Abstract
Airflow is a workflow automation and scheduling system that can be used to author and manage data pipelines.
Proposal
Airflow provides a system for authoring and managing workflows a.k.a. data pipelines a.k.a. DAGs (Directed Acyclic Graphs). The developer authors DAGs in Python using an Airflow-provided framework. He/She then executes the DAG using Airflow’s scheduler or registers the DAG for event-based execution. A web-based UI provides the developer with a range of options for managing and viewing his/her data pipelines. Background
Airflow was developed at Airbnb to enable easier authorship and management of DAGs than were possible with existing solutions such as Oozie and Azkaban. For starters, both Oozie and Azkaban rely on one or more XML or property files to be bundled together to define a workflow. This separation of code and config can present a challenge to understanding the DAG - in Azkaban, a DAG’s structure is reflected by its file system tree and one can find himself/herself traversing the file system when inspecting or changing the structure of the DAG. Airflow workflows, on the other hand, are simply and elegantly defined in Python code, often a single file. Airflow merges the powerful Web-based management aspects of projects like Azkaban and Oozie with the simplicity and elegance of defining workflows in Python. Airflow, less than a year old in terms of its Open Source launch, is currently used in production environments in more than 30 companies and boasts an active contributor list of more than 100 developers, the vast majority of which (>95%) are outside of Airbnb.

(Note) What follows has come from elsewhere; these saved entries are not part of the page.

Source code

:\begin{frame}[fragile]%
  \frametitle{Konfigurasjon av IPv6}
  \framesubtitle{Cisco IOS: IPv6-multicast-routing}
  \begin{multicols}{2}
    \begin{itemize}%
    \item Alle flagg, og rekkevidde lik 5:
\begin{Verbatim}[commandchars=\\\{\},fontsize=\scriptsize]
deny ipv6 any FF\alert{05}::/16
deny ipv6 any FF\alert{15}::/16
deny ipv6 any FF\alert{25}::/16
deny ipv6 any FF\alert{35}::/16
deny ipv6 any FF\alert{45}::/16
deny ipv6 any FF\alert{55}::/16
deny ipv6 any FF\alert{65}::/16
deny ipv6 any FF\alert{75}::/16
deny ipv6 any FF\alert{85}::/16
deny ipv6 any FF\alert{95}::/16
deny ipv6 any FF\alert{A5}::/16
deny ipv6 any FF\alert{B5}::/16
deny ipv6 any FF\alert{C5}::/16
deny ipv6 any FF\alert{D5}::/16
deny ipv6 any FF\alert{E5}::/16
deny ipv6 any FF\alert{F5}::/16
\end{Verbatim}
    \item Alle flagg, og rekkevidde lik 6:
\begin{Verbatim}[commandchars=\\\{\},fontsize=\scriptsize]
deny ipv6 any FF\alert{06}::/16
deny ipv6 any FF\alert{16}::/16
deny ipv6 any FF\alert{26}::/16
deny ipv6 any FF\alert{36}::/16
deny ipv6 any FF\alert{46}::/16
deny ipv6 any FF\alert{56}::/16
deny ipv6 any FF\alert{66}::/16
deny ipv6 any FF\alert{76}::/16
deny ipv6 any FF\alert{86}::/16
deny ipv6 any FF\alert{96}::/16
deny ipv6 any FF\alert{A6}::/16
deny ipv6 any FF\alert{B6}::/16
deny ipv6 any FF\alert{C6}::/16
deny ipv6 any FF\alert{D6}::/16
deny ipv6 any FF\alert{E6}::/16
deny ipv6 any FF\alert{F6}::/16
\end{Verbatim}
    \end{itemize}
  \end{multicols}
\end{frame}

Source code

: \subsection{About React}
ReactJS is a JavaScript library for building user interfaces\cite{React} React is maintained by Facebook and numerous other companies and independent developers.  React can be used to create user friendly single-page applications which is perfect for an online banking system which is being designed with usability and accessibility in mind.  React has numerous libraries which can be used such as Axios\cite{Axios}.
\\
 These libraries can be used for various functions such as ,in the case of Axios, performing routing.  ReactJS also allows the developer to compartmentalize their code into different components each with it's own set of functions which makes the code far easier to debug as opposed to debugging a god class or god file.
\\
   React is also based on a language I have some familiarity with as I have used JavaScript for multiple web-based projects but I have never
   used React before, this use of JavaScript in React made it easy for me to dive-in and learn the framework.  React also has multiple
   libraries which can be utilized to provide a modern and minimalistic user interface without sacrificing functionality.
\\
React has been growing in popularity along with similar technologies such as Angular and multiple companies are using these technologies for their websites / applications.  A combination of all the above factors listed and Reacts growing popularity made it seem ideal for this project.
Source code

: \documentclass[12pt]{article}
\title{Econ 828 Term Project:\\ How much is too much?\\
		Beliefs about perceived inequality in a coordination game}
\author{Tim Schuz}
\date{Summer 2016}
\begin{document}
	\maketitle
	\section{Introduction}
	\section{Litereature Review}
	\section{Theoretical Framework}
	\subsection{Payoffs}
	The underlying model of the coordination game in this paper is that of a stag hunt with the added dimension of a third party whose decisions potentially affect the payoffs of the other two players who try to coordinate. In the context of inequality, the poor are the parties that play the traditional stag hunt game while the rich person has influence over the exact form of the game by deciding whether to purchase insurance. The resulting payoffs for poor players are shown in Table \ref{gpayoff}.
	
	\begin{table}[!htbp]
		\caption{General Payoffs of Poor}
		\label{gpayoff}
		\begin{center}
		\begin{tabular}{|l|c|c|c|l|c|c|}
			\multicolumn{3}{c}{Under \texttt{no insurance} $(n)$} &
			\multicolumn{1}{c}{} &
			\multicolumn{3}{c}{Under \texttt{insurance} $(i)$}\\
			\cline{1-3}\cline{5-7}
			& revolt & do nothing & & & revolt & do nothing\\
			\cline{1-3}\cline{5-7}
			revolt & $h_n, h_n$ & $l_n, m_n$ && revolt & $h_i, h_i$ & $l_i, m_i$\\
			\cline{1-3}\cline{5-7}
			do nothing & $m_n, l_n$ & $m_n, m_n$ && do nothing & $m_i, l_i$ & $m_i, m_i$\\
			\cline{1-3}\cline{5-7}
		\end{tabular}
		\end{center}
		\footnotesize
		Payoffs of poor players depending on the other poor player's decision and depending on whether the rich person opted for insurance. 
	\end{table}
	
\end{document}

We would like to share it with the ASF and begin developing a community of developers and users within Apache.
Rationale
Many organizations (>30) already benefit from running Airflow to manage data pipelines. Our 100+ contributors continue to provide integrations with 3rd party systems through the implementation of new hooks and operators, both of which are used in defining the tasks that compose workflows.
Current Status
Meritocracy
Our intent with this incubator proposal is to start building a diverse developer community around Airflow following the Apache meritocracy model. Since Airflow was open-sourced in mid-2015, we have had fast adoption and contributions by multiple organizations the world over. We plan to continue to support new contributors and we will work to actively promote those who contribute significantly to the project to committers.
Community
Airflow is currently being used in over 30 companies. We hope to extend our contributor base significantly and invite all those who are interested in building large-scale distributed systems to participate.
Core Developers
Airflow is currently being developed by four engineers: Maxime Beauchemin, Siddharth Anand, Bolke de Bruin, and Chris Riccomini. Chris is a member of the Apache Samza PMC and a contributor to various Apache projects, including Apache Kafka and Apache YARN. Maxime, Siddharth, and Bolke have contributed to Airflow.
Alignment
The ASF is the natural choice to host the Airflow project as its goal of encouraging community-driven open-source projects fits with our vision for Airflow.
Known Risks
Orphaned Products
The core developers plan to work part time on the project. There is very little risk of Airflow being abandoned as all of our companies rely on it.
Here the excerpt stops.